EXERCISE DESCRIPTION
Only the text should be kept: print every entry below exactly and leave each image out.

Rendered images with source text
┌────────

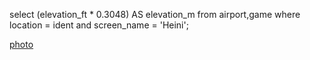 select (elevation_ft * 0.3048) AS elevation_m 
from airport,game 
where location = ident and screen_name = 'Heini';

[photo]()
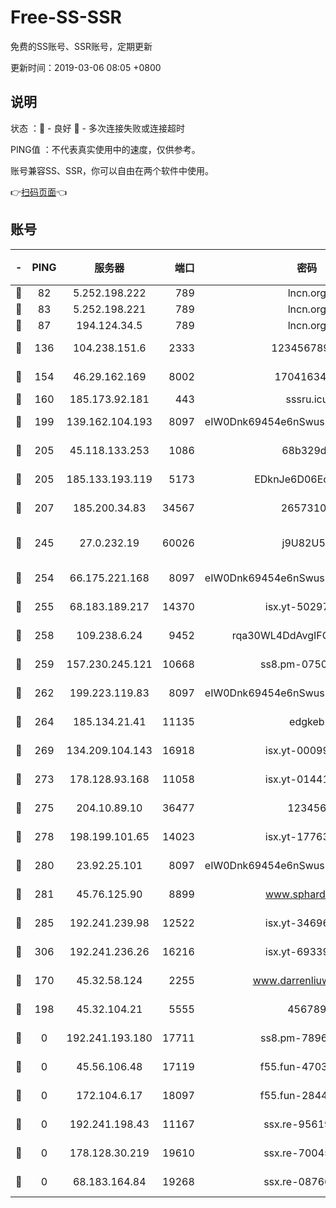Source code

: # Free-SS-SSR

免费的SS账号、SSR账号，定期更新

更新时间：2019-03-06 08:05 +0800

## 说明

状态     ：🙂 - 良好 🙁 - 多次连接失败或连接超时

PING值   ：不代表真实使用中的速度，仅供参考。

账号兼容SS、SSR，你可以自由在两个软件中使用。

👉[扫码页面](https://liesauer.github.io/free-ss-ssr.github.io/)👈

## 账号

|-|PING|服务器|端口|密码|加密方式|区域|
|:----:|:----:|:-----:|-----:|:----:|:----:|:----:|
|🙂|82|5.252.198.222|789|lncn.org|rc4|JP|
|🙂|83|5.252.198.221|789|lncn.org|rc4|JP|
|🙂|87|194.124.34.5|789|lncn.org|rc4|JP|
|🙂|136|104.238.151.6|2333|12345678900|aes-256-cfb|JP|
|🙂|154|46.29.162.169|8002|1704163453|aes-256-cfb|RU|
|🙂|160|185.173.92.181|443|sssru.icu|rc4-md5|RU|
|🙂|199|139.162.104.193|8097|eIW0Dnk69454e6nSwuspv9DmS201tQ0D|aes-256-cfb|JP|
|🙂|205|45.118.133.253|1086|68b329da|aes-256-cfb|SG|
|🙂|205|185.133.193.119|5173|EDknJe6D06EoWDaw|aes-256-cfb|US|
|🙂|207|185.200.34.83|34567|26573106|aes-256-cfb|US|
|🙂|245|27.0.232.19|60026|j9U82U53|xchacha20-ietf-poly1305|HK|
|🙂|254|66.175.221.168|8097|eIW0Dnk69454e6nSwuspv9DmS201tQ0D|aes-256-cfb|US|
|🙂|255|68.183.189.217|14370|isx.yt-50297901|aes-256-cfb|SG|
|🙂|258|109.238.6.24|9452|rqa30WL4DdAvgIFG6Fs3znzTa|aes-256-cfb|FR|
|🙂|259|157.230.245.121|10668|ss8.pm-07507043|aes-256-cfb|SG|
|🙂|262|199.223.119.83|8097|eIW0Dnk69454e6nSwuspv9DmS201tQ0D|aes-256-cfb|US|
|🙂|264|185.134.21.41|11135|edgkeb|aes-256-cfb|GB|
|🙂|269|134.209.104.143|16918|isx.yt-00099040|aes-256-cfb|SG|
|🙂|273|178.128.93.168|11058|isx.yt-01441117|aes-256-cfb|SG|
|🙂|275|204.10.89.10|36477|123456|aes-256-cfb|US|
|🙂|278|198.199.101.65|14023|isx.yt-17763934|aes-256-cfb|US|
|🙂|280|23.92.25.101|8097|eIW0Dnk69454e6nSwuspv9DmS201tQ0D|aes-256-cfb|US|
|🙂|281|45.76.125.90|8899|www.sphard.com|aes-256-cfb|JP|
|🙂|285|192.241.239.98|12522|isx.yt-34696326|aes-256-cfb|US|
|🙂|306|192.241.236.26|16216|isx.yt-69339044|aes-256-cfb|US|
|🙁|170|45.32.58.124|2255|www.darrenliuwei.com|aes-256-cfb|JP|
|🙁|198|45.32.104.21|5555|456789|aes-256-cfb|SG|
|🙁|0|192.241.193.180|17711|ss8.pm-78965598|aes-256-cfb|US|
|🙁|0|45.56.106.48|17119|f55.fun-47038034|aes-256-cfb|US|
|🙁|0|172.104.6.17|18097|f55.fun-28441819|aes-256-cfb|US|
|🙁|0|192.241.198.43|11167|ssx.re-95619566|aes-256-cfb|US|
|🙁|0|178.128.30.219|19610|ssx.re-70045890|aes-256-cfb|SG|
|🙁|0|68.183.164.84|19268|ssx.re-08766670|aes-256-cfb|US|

└────────

THE ANSWER
 select (elevation_ft * 0.3048) AS elevation_m 
from airport,game 
where location = ident and screen_name = 'Heini';

[photo]()
Source code

: # Free-SS-SSR

免费的SS账号、SSR账号，定期更新

更新时间：2019-03-06 08:05 +0800

## 说明

状态     ：🙂 - 良好 🙁 - 多次连接失败或连接超时

PING值   ：不代表真实使用中的速度，仅供参考。

账号兼容SS、SSR，你可以自由在两个软件中使用。

👉[扫码页面](https://liesauer.github.io/free-ss-ssr.github.io/)👈

## 账号

|-|PING|服务器|端口|密码|加密方式|区域|
|:----:|:----:|:-----:|-----:|:----:|:----:|:----:|
|🙂|82|5.252.198.222|789|lncn.org|rc4|JP|
|🙂|83|5.252.198.221|789|lncn.org|rc4|JP|
|🙂|87|194.124.34.5|789|lncn.org|rc4|JP|
|🙂|136|104.238.151.6|2333|12345678900|aes-256-cfb|JP|
|🙂|154|46.29.162.169|8002|1704163453|aes-256-cfb|RU|
|🙂|160|185.173.92.181|443|sssru.icu|rc4-md5|RU|
|🙂|199|139.162.104.193|8097|eIW0Dnk69454e6nSwuspv9DmS201tQ0D|aes-256-cfb|JP|
|🙂|205|45.118.133.253|1086|68b329da|aes-256-cfb|SG|
|🙂|205|185.133.193.119|5173|EDknJe6D06EoWDaw|aes-256-cfb|US|
|🙂|207|185.200.34.83|34567|26573106|aes-256-cfb|US|
|🙂|245|27.0.232.19|60026|j9U82U53|xchacha20-ietf-poly1305|HK|
|🙂|254|66.175.221.168|8097|eIW0Dnk69454e6nSwuspv9DmS201tQ0D|aes-256-cfb|US|
|🙂|255|68.183.189.217|14370|isx.yt-50297901|aes-256-cfb|SG|
|🙂|258|109.238.6.24|9452|rqa30WL4DdAvgIFG6Fs3znzTa|aes-256-cfb|FR|
|🙂|259|157.230.245.121|10668|ss8.pm-07507043|aes-256-cfb|SG|
|🙂|262|199.223.119.83|8097|eIW0Dnk69454e6nSwuspv9DmS201tQ0D|aes-256-cfb|US|
|🙂|264|185.134.21.41|11135|edgkeb|aes-256-cfb|GB|
|🙂|269|134.209.104.143|16918|isx.yt-00099040|aes-256-cfb|SG|
|🙂|273|178.128.93.168|11058|isx.yt-01441117|aes-256-cfb|SG|
|🙂|275|204.10.89.10|36477|123456|aes-256-cfb|US|
|🙂|278|198.199.101.65|14023|isx.yt-17763934|aes-256-cfb|US|
|🙂|280|23.92.25.101|8097|eIW0Dnk69454e6nSwuspv9DmS201tQ0D|aes-256-cfb|US|
|🙂|281|45.76.125.90|8899|www.sphard.com|aes-256-cfb|JP|
|🙂|285|192.241.239.98|12522|isx.yt-34696326|aes-256-cfb|US|
|🙂|306|192.241.236.26|16216|isx.yt-69339044|aes-256-cfb|US|
|🙁|170|45.32.58.124|2255|www.darrenliuwei.com|aes-256-cfb|JP|
|🙁|198|45.32.104.21|5555|456789|aes-256-cfb|SG|
|🙁|0|192.241.193.180|17711|ss8.pm-78965598|aes-256-cfb|US|
|🙁|0|45.56.106.48|17119|f55.fun-47038034|aes-256-cfb|US|
|🙁|0|172.104.6.17|18097|f55.fun-28441819|aes-256-cfb|US|
|🙁|0|192.241.198.43|11167|ssx.re-95619566|aes-256-cfb|US|
|🙁|0|178.128.30.219|19610|ssx.re-70045890|aes-256-cfb|SG|
|🙁|0|68.183.164.84|19268|ssx.re-08766670|aes-256-cfb|US|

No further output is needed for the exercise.